マイホーム購入を成功させる年収以外の3つのポイント
マイホームの購入は、年収だけでなくさまざまな要素を考慮しなければなりません。頭金や諸費用の計画、そして完済時の年齢も見逃せないポイントです。資金面での失敗を防ぐためにも、以下の3つのポイントを押さえておきましょう。
貯蓄と頭金のバランスを考える
住宅ローンを組んでマイホームを買うにあたって、毎月の返済額を抑えるために頭金を多く支払うケースがあります。しかし、予期せぬアクシデントに備えて、最低でも生活費半年分の現金を手元に残しておくことが重要です。お子さんの進学や車の買い替えなど大きな出費が控えている場合は、貯金と頭金のバランスを慎重に考えましょう。
諸費用の支払いに注意
マイホームの購入には、土地や建築費以外にもさまざまな費用がかかります。登記費用や住宅ローン借入手数料などは現金支払いが原則なので注意が必要です。

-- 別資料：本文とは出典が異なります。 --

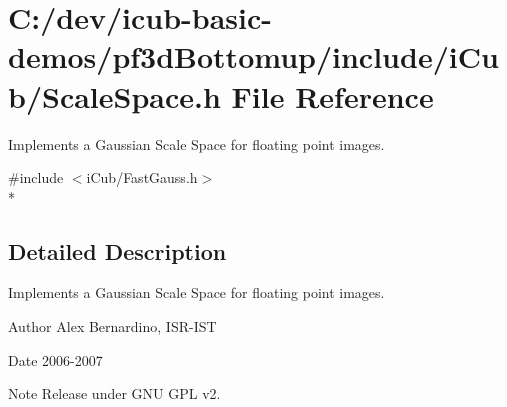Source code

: \section{C\+:/dev/icub-\/basic-\/demos/pf3d\+Bottomup/include/i\+Cub/\+Scale\+Space.h File Reference}
\label{ScaleSpace_8h}


Implements a Gaussian Scale Space for floating point images.  


{\ttfamily \#include $<$i\+Cub/\+Fast\+Gauss.\+h$>$}\\*


\subsection{Detailed Description}
Implements a Gaussian Scale Space for floating point images. 

\begin{DoxyAuthor}{Author}
Alex Bernardino, I\+S\+R-\/\+I\+ST 
\end{DoxyAuthor}
\begin{DoxyDate}{Date}
2006-\/2007 
\end{DoxyDate}
\begin{DoxyNote}{Note}
Release under G\+NU G\+PL v2. 
\end{DoxyNote}

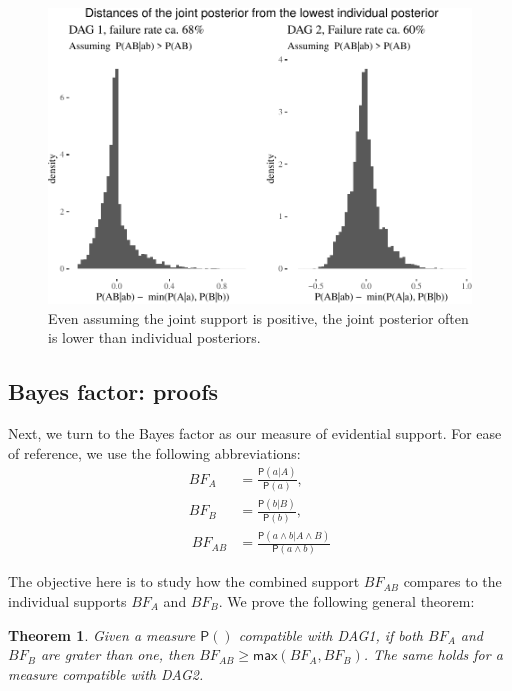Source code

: \documentclass[
  10pt,
  dvipsnames,enabledeprecatedfontcommands]{scrartcl}
\newcommand{\pr}[1]{\ensuremath{\mathsf{P}(#1)}}
\newtheorem{theorem}{Theorem}
\begin{document}
\begin{figure}[H]


\begin{center}\includegraphics[width=0.75\linewidth]{conjunction-appendix14_files/figure-latex/unnamed-chunk-11-1} \end{center}
\caption{Even assuming the joint support is positive, the joint posterior often is lower than individual posteriors.}
\label{fig:posteriorFailure}
\end{figure}

\hypertarget{bayes-factor-proofs}{%
\subsection*{Bayes factor: proofs}\label{bayes-factor-proofs}}

Next, we turn to the Bayes factor as our measure of evidential support.
For ease of reference, we use the following abbreviations:
\begin{align*}
BF_A  & =  \frac{\pr{a \vert A}}{\pr{a}},\\
BF_B & = \frac{\pr{b \vert B}}{\pr{b}},\\\
BF_{AB}  & =  \frac{\pr{a\wedge b \vert A \wedge B}}{\pr{a \wedge b}}
\end{align*}

\noindent The objective here is to study how the combined support
\(BF_{AB}\) compares to the individual supports \(BF_A\) and \(BF_B\).
We prove the following general theorem:

\begin{theorem}
Given a measure $\pr{}$ compatible with \textsf{DAG1}, if both $BF_A$ and $BF_B$ 
are grater than one, then $BF_{AB}\geq \mathsf{max}(BF_{A},BF_{B})$.
The same holds for a measure compatible with \textsf{DAG2}.
\label{thm:aggregationBf}
\end{theorem}
\end{document}
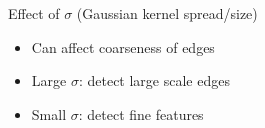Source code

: Effect of $\sigma$ (Gaussian kernel spread/size)
\begin{itemize}
    \item Can affect coarseness of edges
    \item Large $\sigma$: detect large scale edges
    \item Small $\sigma$: detect fine features
\end{itemize}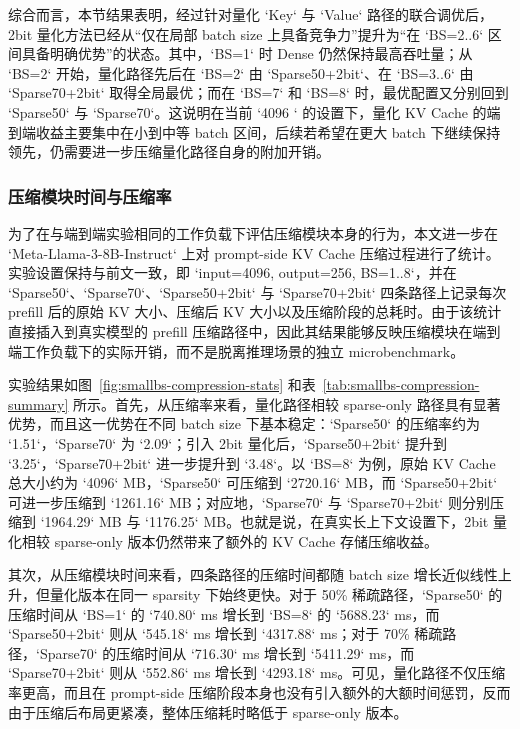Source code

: 综合而言，本节结果表明，经过针对量化 `Key` 与 `Value` 路径的联合调优后，2bit 量化方法已经从“仅在局部 batch size 上具备竞争力”提升为“在 `BS=2..6` 区间具备明确优势”的状态。其中，`BS=1` 时 Dense 仍然保持最高吞吐量；从 `BS=2` 开始，量化路径先后在 `BS=2` 由 `Sparse50+2bit`、在 `BS=3..6` 由 `Sparse70+2bit` 取得全局最优；而在 `BS=7` 和 `BS=8` 时，最优配置又分别回到 `Sparse50` 与 `Sparse70`。这说明在当前 `4096 ` 的设置下，量化 KV Cache 的端到端收益主要集中在小到中等 batch 区间，后续若希望在更大 batch 下继续保持领先，仍需要进一步压缩量化路径自身的附加开销。

\subsubsection{压缩模块时间与压缩率}

为了在与端到端实验相同的工作负载下评估压缩模块本身的行为，本文进一步在 `Meta-Llama-3-8B-Instruct` 上对 prompt-side KV Cache 压缩过程进行了统计。实验设置保持与前文一致，即 `input=4096, output=256, BS=1..8`，并在 `Sparse50`、`Sparse70`、`Sparse50+2bit` 与 `Sparse70+2bit` 四条路径上记录每次 prefill 后的原始 KV 大小、压缩后 KV 大小以及压缩阶段的总耗时。由于该统计直接插入到真实模型的 prefill 压缩路径中，因此其结果能够反映压缩模块在端到端工作负载下的实际开销，而不是脱离推理场景的独立 microbenchmark。

实验结果如图~\ref{fig:smallbs-compression-stats} 和表~\ref{tab:smallbs-compression-summary} 所示。首先，从压缩率来看，量化路径相较 sparse-only 路径具有显著优势，而且这一优势在不同 batch size 下基本稳定：`Sparse50` 的压缩率约为 `1.51\times`，`Sparse70` 为 `2.09\times`；引入 2bit 量化后，`Sparse50+2bit` 提升到 `3.25\times`，`Sparse70+2bit` 进一步提升到 `3.48\times`。以 `BS=8` 为例，原始 KV Cache 总大小约为 `4096` MB，`Sparse50` 可压缩到 `2720.16` MB，而 `Sparse50+2bit` 可进一步压缩到 `1261.16` MB；对应地，`Sparse70` 与 `Sparse70+2bit` 则分别压缩到 `1964.29` MB 与 `1176.25` MB。也就是说，在真实长上下文设置下，2bit 量化相较 sparse-only 版本仍然带来了额外的 KV Cache 存储压缩收益。

其次，从压缩模块时间来看，四条路径的压缩时间都随 batch size 增长近似线性上升，但量化版本在同一 sparsity 下始终更快。对于 50\% 稀疏路径，`Sparse50` 的压缩时间从 `BS=1` 的 `740.80` ms 增长到 `BS=8` 的 `5688.23` ms，而 `Sparse50+2bit` 则从 `545.18` ms 增长到 `4317.88` ms；对于 70\% 稀疏路径，`Sparse70` 的压缩时间从 `716.30` ms 增长到 `5411.29` ms，而 `Sparse70+2bit` 则从 `552.86` ms 增长到 `4293.18` ms。可见，量化路径不仅压缩率更高，而且在 prompt-side 压缩阶段本身也没有引入额外的大额时间惩罚，反而由于压缩后布局更紧凑，整体压缩耗时略低于 sparse-only 版本。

たとえば、3,000万円の新築住宅を買う場合、諸費用の目安は150~300万円となります。手数料や諸費用は住宅ローンには含まれないので、事前に用意しなければなりません。
定年後のリスクも考慮する
住宅ローンを考える際には、年収だけでなく、ローン完済時の年齢についても考える必要があります。多くの金融機関が80歳までの完済を基準としているため、定年後に収入減少が予想されるご家庭は注意が必要です。毎月10万円の返済計画を立てても、老後も同じ金額を支払うのは難しい可能性があります。そのため、繰り上げ返済を含め、長期的なプランを練ることが重要です。
マイホームは年収と相談しながら計画を進めよう
マイホームの購入は、年収と物件価格のバランスを考慮して計画するのが重要です。年収倍率や返済比率を参考に、無理のない支払いをシミュレーションしておくと具体的な金額がイメージできます。また、マイホームの資金や住宅ローンに関するお悩みは、ハウスメーカーや工務店でも相談可能です。モデルハウスの見学や打ち合わせの際に、気軽に相談してみましょう。